== Segment start ==

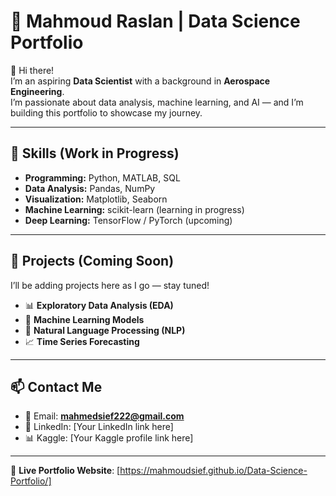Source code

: # 🌟 Mahmoud Raslan | Data Science Portfolio  

👋 Hi there!  
I’m an aspiring **Data Scientist** with a background in **Aerospace Engineering**.  
I’m passionate about data analysis, machine learning, and AI — and I’m building this portfolio to showcase my journey.  

---

## 🚀 Skills (Work in Progress)
- **Programming:** Python, MATLAB, SQL  
- **Data Analysis:** Pandas, NumPy  
- **Visualization:** Matplotlib, Seaborn  
- **Machine Learning:** scikit-learn (learning in progress)  
- **Deep Learning:** TensorFlow / PyTorch (upcoming)  

---

## 📂 Projects (Coming Soon)
I’ll be adding projects here as I go — stay tuned!  

- 📊 **Exploratory Data Analysis (EDA)**  
- 🤖 **Machine Learning Models**  
- 📝 **Natural Language Processing (NLP)**  
- 📈 **Time Series Forecasting**  

---

## 📫 Contact Me
- 📧 Email: **mahmedsief222@gmail.com**  
- 💼 LinkedIn: [Your LinkedIn link here]  
- 📊 Kaggle: [Your Kaggle profile link here]  

---

🔗 **Live Portfolio Website**: [https://mahmoudsief.github.io/Data-Science-Portfolio/]  
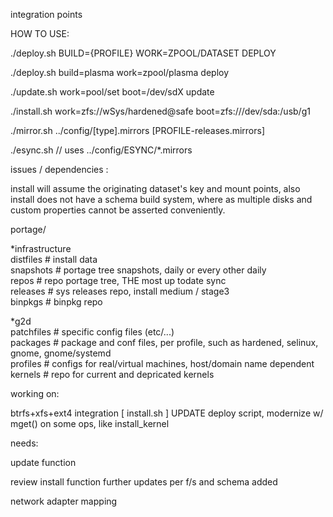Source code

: integration points

HOW TO USE:

  ./deploy.sh BUILD={PROFILE} WORK=ZPOOL/DATASET DEPLOY

  ./deploy.sh build=plasma work=zpool/plasma deploy

  ./update.sh work=pool/set boot=/dev/sdX update

  ./install.sh work=zfs://wSys/hardened@safe boot=zfs:///dev/sda:/usb/g1

  ./mirror.sh ../config/[type].mirrors [PROFILE-releases.mirrors]

  ./esync.sh // uses ../config/ESYNC/*.mirrors




issues / dependencies :

  install will assume the originating dataset's key and mount points, also install does not have a schema build system, where as multiple disks and custom properties cannot be asserted conveniently. 


portage/

  *infrastructure\
  distfiles       # install data\
  snapshots       # portage tree snapshots, daily or every other daily\
  repos           # repo portage tree, THE most up todate sync\
  releases        # sys releases repo, install medium / stage3\
  binpkgs         # binpkg repo
  
  *g2d\
  patchfiles      # specific config files (etc/...)\
  packages        # package and conf files, per profile, such as hardened, selinux, gnome, gnome/systemd\
  profiles        # configs for real/virtual machines, host/domain name dependent\
  kernels         # repo for current and depricated kernels


working on:

  btrfs+xfs+ext4 integration [ install.sh ]
  UPDATE deploy script, modernize w/ mget() on some ops, like install_kernel


needs:

  update function
  
  review install function
  further updates per f/s and schema added

  network adapter mapping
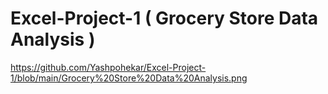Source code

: # Excel-Project-1 ( Grocery Store Data Analysis )
https://github.com/Yashpohekar/Excel-Project-1/blob/main/Grocery%20Store%20Data%20Analysis.png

== Segment end ==

What is required -
Considering each line of the material above, count those with the word "Your" and give only the number.

Exercise response -
2